That’s when I checked the chords more closely and realized there was a key change at the bridge that felt so natural I missed it completely. Without that piece there’s no way to connect the two sections. “Musical sudoku” is right on.
I think the mistake listening to Pet Sounds is to expect audio pyrotechnics, some sort of forcefulness or "wow" factor that separates it from the rest of the albums of its time. It's almost the exact opposite.

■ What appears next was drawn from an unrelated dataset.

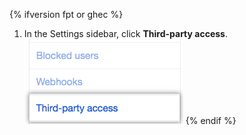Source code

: {% ifversion fpt or ghec %}
  1. In the Settings sidebar, click **Third-party access**.
  ![{% data variables.product.prodname_oauth_app %} access tab in the left sidebar](/assets/images/help/settings/settings-sidebar-third-party-access.png)
{% endif %}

Instead of musical forcefulness or bombast, Brian Wilson doubled down on an almost shocking emotional honesty and tenderness. Nobody can deny the majesty of the 1812 Orchestra or Flight of the Valkyries, but Pet Sounds is the gentle sound of a summer romance blowing away in the breeze as the leaves change color. The instrumentation and production draws more on the soundtracks of the '60s than straight-ahead rock; it's filmic but quiet and understated. In the right state of mind, it puts you in touch with yearning and loss at the same time it's as light and lush as a sunny weekend drive down the coast.
This, of course, was a terrible mistake commercially - few in 1966 who were fans of "Surfin' Safari" or "California Girls" wanted an album of sweet romantic yearning with a light but heavily orchestrated sound. In fact, many today still don't want that. But that's what's there; an emotional and orchestral complexity missing from other works of the time made at the expense of AM-radio stomp.
So many hopeful critics completely missing what made Brian Wilson Brian Wilson. And it nearly broke the poor guy. I’m glad he’s been making it through his struggles alright.
For all of the talk people make about “living your truth” and all that, the level of emotional honesty is complicated, not easy, and often not welcome. What’s even harder is making it sound easy. He became a master communicator at pretty immense personal expense.
This is not a serious attempt to understand or appreciate this music in any way. Four hours is not “a lot” of listening by any stretch of the imagination, and the author does not delve into any of the aspects of this music that make it unique.
There are facts and then there are options, but somewhere in the middle is taste. To me taste is like a fact that you can’t prove, and is also difficult to discuss because it’s hard to communicate about. Basically, I believe taste exists, but only to other people who have taste.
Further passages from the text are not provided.